Y los tebeos. Auténtica obsesión de mis hermanos y mía, a la que prometo dedicar uno o varios artículos. Leerlos, releerlos, coleccionarlos, volverlos a releer. La editorial Bruguera tenía revistas y personajes alucinantes como aquellos dos cuervos de contracubierta cuyas aventuras se titulaban «Cuervo loco, pica, pero pica poco», y luego tantos y tan buenos: Anacleto, Agamenón, sir Tim O´Theo, Mortadelo y Filemón, las hermanas Gilda, la familia Cebolleta. Más adelante llegó Marvel con Namor, Thor, la Patrulla X (sí, los X Men de ahora), los Vengadores y Estrella Plateada.

Si las chuches y los tebeos me acompañaron muchos años, las revistas me comenzaron a interesar más adelante, en especial un tipo de ellas que describe muy bien Siniestro Total en la canción La revista: «Me acerco hasta el quiosco, / escojo la revista, / me ponen cara extraña, / me voy corriendo a casa, / la llevo bien cogida / para que no se caiga». Y es que en aquellos tiempos eran una mercancía preciada y clandestina, además de ser un auténtico reto que te la dieran. Más de una vez te la negaban y más de dos hacías excursiones a quioscos lejos de tu casa para que no te reconocieran.

Hoy en día, quedan pocos quioscos. Han ido desapareciendo de la escena urbana del mismo modo que aparecieron, de forma discreta y sin molestar. Los escasos que aún veo que funcionan se afanan en resistir de modo numantino a las nuevas corrientes y formas de ocio, que caben todas en ese rectángulo llamado móvil que nos agacha el cuello por la calle. Imagino que algunos permanecerán y es posible que esas licencias de ocupación del espacio público se conviertan en otro tipo de negocio, como las piedras del teatro romano que usaron los musulmanes para edificar la Alcazaba.

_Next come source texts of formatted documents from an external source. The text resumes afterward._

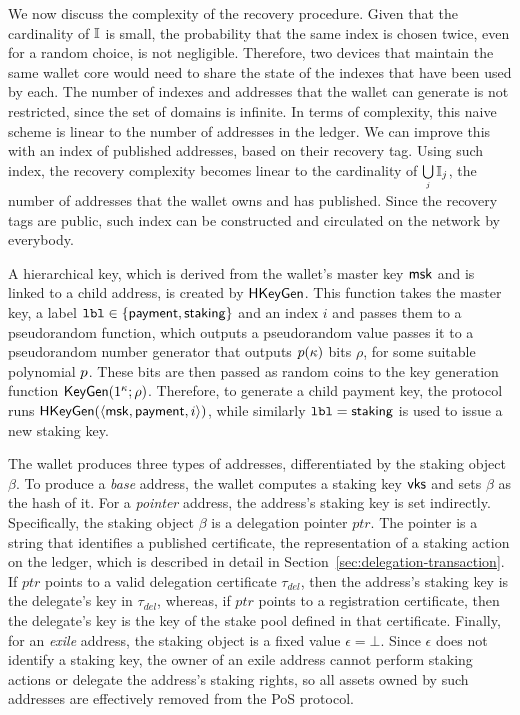 We now discuss the complexity of the recovery procedure. Given that the
cardinality of $\mathbb{I}$ is small, the probability that the same index is
chosen twice, even for a random choice, is not negligible. Therefore, two
devices that maintain the same wallet core would need to share the state of the
indexes that have been used by each. The number of indexes and addresses that
the wallet can generate is not restricted, since the set of domains is
infinite. In terms of complexity, this naive scheme is linear to the number of
addresses in the ledger. We can improve this with an index of published
addresses, based on their recovery tag. Using such index, the recovery
complexity becomes linear to the cardinality of
$\bigcup\limits_{{\scriptscriptstyle j}} \mathbb{I}_j$, \ie the number of
addresses that the wallet owns and has published. Since the recovery tags are
public, such index can be constructed and circulated on the network by
everybody.

A hierarchical key, which is derived from the wallet's master key
$\mathsf{msk}$ and is linked to a child address, is created by
$\mathsf{HKeyGen}$. This function takes the master key, a label
$\texttt{lbl} \in \{ \mathsf{payment}, \mathsf{staking} \}$ and an index $i$ and
passes them to a pseudorandom function, which outputs a pseudorandom value
passes it to a pseudorandom number generator that outputs $p(\kappa)$
bits $\rho$, for some suitable polynomial $p$. These bits are then passed
as random coins to the key generation function $\mathsf{KeyGen}(1^\kappa;
\rho)$. Therefore, to generate a child payment key, the protocol runs
$\mathsf{HKeyGen}(\langle \mathsf{msk}, \mathsf{payment}, i \rangle)$, while
similarly $\texttt{lbl} = \mathsf{staking}$ is used to issue a new staking
key.

The wallet produces three types of addresses, differentiated by the staking
object $\beta$. To produce a \emph{base} address, the wallet computes a staking
key $\mathsf{vks}$ and sets $\beta$ as the hash of it. For a
\emph{pointer} address, the address's staking key is set indirectly.
Specifically, the staking object $\beta$ is a delegation pointer $ptr$. The
pointer is a string that identifies a published certificate, \ie the
representation of a staking action on the ledger, which is described in detail
in Section~\ref{sec:delegation-transaction}. If $ptr$ points to a valid
delegation certificate $\tau_{del}$, then the address's staking key is the
delegate's key in $\tau_{del}$, whereas, if $ptr$ points to a registration
certificate, then the delegate's key is the key of the stake pool defined in
that certificate.  Finally, for an \emph{exile} address, the staking object is
a fixed value $\epsilon = \bot$. Since $\epsilon$ does not identify a staking
key, the owner of an exile address cannot perform staking actions or delegate
the address's staking rights, so all assets owned by such addresses are
effectively removed from the PoS protocol.


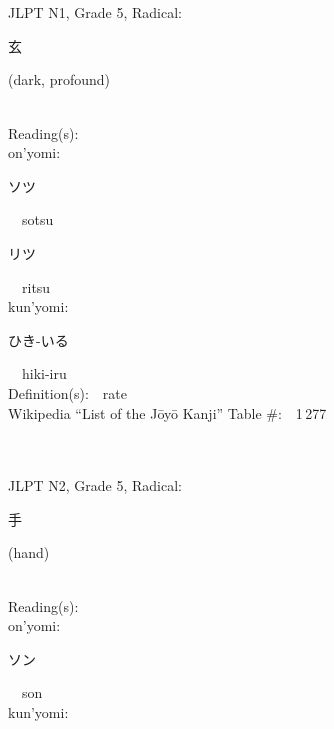 \begin{multicols}{2}
\ \ \\
{\fontsize{34pt}{40pt}  }\ \ \\  %
{JLPT N1, Grade 5, Radical:\ \ {\begin{CJK}{UTF8}{min} 玄 \end{CJK}} (dark, profound) } \\
Reading(s):\ \ \\
{\hspace*{1em}}on'yomi:\ \ \\
{\hspace*{2em}}{\begin{CJK}{UTF8}{min} ソツ \end{CJK}}\ \ sotsu\ \ \\
{\hspace*{2em}}{\begin{CJK}{UTF8}{min} リツ \end{CJK}}\ \ ritsu\ \ \\
{\hspace*{1em}}kun'yomi:\ \ \\
{\hspace*{2em}}{\begin{CJK}{UTF8}{min} ひき-いる \end{CJK}}\ \ hiki-iru\ \ \\
Definition(s):\ \ rate \\
Wikipedia ``List of the J\=oy\=o Kanji'' Table \#:\ \ 1\,277 \\
\ \ \\
{\fontsize{34pt}{40pt}  }\ \ \\  %
{JLPT N2, Grade 5, Radical:\ \ {\begin{CJK}{UTF8}{min} 手 \end{CJK}} (hand) } \\
Reading(s):\ \ \\
{\hspace*{1em}}on'yomi:\ \ \\
{\hspace*{2em}}{\begin{CJK}{UTF8}{min} ソン \end{CJK}}\ \ son\ \ \\
{\hspace*{1em}}kun'yomi:\ \ \\

\end{multicols}

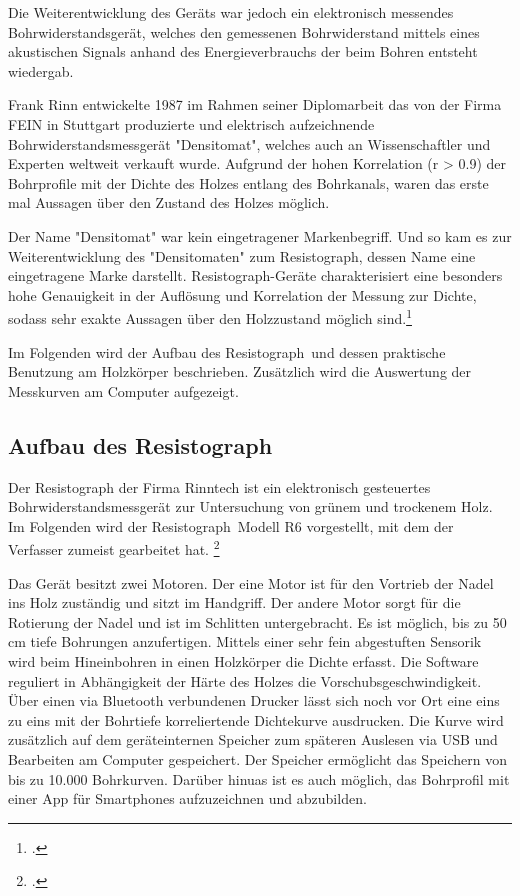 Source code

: \documentclass[a4paper, halfparskip]{article}
\def\SymbReg{\textsuperscript{\textregistered}}
\begin{document}
Die Weiterentwicklung des Geräts war jedoch ein elektronisch messendes
Bohrwiderstandsgerät, welches den gemessenen Bohrwiderstand mittels eines
akustischen Signals anhand des Energieverbrauchs der beim Bohren entsteht
wiedergab.

Frank Rinn entwickelte 1987 im Rahmen seiner Diplomarbeit das von der Firma
FEIN in Stuttgart produzierte und elektrisch aufzeichnende
Bohrwiderstandsmessgerät "Densitomat", welches auch an Wissenschaftler und
Experten weltweit verkauft wurde. Aufgrund der hohen Korrelation (r
\textgreater{} 0.9) der Bohrprofile mit der Dichte des Holzes entlang des
Bohrkanals, waren das erste mal Aussagen über den Zustand des Holzes möglich.

Der Name "Densitomat" war kein eingetragener Markenbegriff. Und so kam es zur
Weiterentwicklung des "Densitomaten" zum Resistograph\SymbReg, dessen Name
eine eingetragene Marke darstellt. Resistograph\SymbReg-Geräte charakterisiert
eine besonders hohe Genauigkeit in der Auflösung und Korrelation der Messung
zur Dichte, sodass sehr exakte Aussagen über den Holzzustand möglich
sind.\footcite{rinn:resi_drill_transition}

Im Folgenden wird der Aufbau des Resistograph\SymbReg\ und dessen praktische
Benutzung am Holzkörper beschrieben. Zusätzlich wird die Auswertung der
Messkurven am Computer aufgezeigt. 

\subsection{Aufbau des Resistograph\SymbReg}
Der Resistograph der Firma Rinntech ist ein elektronisch gesteuertes
Bohrwiderstandsmessgerät zur Untersuchung von grünem und trockenem Holz. Im
Folgenden wird der Resistograph\SymbReg\ Modell R6 vorgestellt, mit dem der
Verfasser zumeist gearbeitet hat.
\footcite{rinn:risserkennung}

Das Gerät besitzt zwei Motoren. Der eine Motor ist für den Vortrieb der Nadel
ins Holz zuständig und sitzt im Handgriff. Der andere Motor sorgt für die
Rotierung der Nadel und ist im Schlitten untergebracht. Es ist möglich, bis zu
50 cm tiefe Bohrungen anzufertigen. Mittels einer sehr fein abgestuften
Sensorik wird beim Hineinbohren in einen Holzkörper die Dichte erfasst. Die
Software reguliert in Abhängigkeit der Härte des Holzes die
Vorschubsgeschwindigkeit. Über einen via Bluetooth verbundenen Drucker lässt
sich noch vor Ort eine eins zu eins mit der Bohrtiefe korreliertende
Dichtekurve ausdrucken. Die Kurve wird zusätzlich auf dem geräteinternen
Speicher zum späteren Auslesen via USB und Bearbeiten am Computer gespeichert.
Der Speicher ermöglicht das Speichern von bis zu 10.000 Bohrkurven. Darüber
hinuas ist es auch möglich, das Bohrprofil mit einer App für Smartphones
aufzuzeichnen und abzubilden.
\end{document}
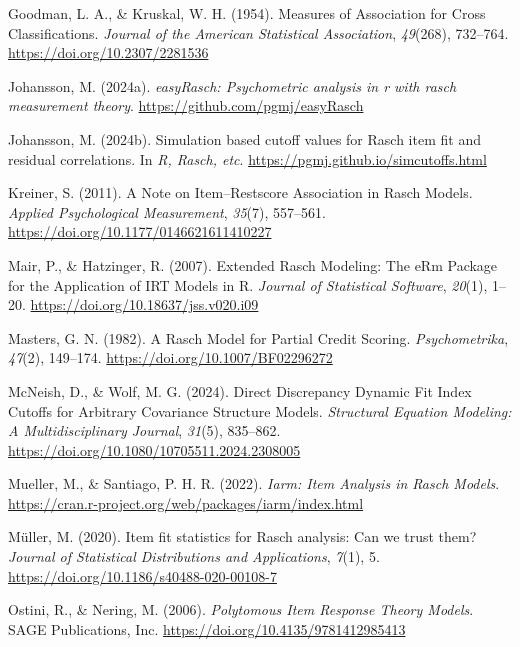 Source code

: \documentclass[
  letterpaper,
  DIV=11,
  numbers=noendperiod]{scrartcl}
\newlength{\cslhangindent}
\newenvironment{CSLReferences}[2] %
 {\begin{list}{}{%
  \setlength{\itemindent}{0pt}
  \setlength{\leftmargin}{0pt}
  \setlength{\parsep}{0pt}
  \ifodd #1
   \setlength{\leftmargin}{\cslhangindent}
   \setlength{\itemindent}{-1\cslhangindent}
  \fi
  \setlength{\itemsep}{#2\baselineskip}}}
 {\end{list}}
\begin{document}
\begin{CSLReferences}{1}{0}
Goodman, L. A., \& Kruskal, W. H. (1954). Measures of {Association} for
{Cross} {Classifications}. \emph{Journal of the American Statistical
Association}, \emph{49}(268), 732--764.
\url{https://doi.org/10.2307/2281536}

Johansson, M. (2024a). \emph{easyRasch: Psychometric analysis in r with
rasch measurement theory}. \url{https://github.com/pgmj/easyRasch}

Johansson, M. (2024b). Simulation based cutoff values for {Rasch} item
fit and residual correlations. In \emph{R, Rasch, etc}.
\url{https://pgmj.github.io/simcutoffs.html}

Kreiner, S. (2011). A {Note} on {Item}--{Restscore} {Association} in
{Rasch} {Models}. \emph{Applied Psychological Measurement},
\emph{35}(7), 557--561. \url{https://doi.org/10.1177/0146621611410227}

Mair, P., \& Hatzinger, R. (2007). Extended {Rasch} {Modeling}: {The}
{eRm} {Package} for the {Application} of {IRT} {Models} in {R}.
\emph{Journal of Statistical Software}, \emph{20}(1), 1--20.
\url{https://doi.org/10.18637/jss.v020.i09}

Masters, G. N. (1982). A {Rasch} {Model} for {Partial} {Credit}
{Scoring}. \emph{Psychometrika}, \emph{47}(2), 149--174.
\url{https://doi.org/10.1007/BF02296272}

McNeish, D., \& Wolf, M. G. (2024). Direct {Discrepancy} {Dynamic} {Fit}
{Index} {Cutoffs} for {Arbitrary} {Covariance} {Structure} {Models}.
\emph{Structural Equation Modeling: A Multidisciplinary Journal},
\emph{31}(5), 835--862.
\url{https://doi.org/10.1080/10705511.2024.2308005}

Mueller, M., \& Santiago, P. H. R. (2022). \emph{Iarm: {Item} {Analysis}
in {Rasch} {Models}}.
\url{https://cran.r-project.org/web/packages/iarm/index.html}

Müller, M. (2020). Item fit statistics for {Rasch} analysis: Can we
trust them? \emph{Journal of Statistical Distributions and
Applications}, \emph{7}(1), 5.
\url{https://doi.org/10.1186/s40488-020-00108-7}

Ostini, R., \& Nering, M. (2006). \emph{Polytomous {Item} {Response}
{Theory} {Models}}. SAGE Publications, Inc.
\url{https://doi.org/10.4135/9781412985413}


\end{CSLReferences}
\end{document}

Como homenaje a todos ellos y por destacar uno, el quiosco de doña Mariquilla, que estaba en una esquina de la torre de pisos de la plaza de Basconia. Lo regentaba una mujer mayor y no era de los más provistos ni floridos, sin dejar de tener un encanto especial. Cuando recuerdo mis visitas a él en busca de chuches y de bolsas de soldaditos de plástico, viajo en el tiempo y, no sé por qué, al verano, y veo una ciudad con pocos coches y el sonido de las televisiones retumbando en las calles. Aún quedaba para que llegase el aire acondicionado y cerráramos las puertas.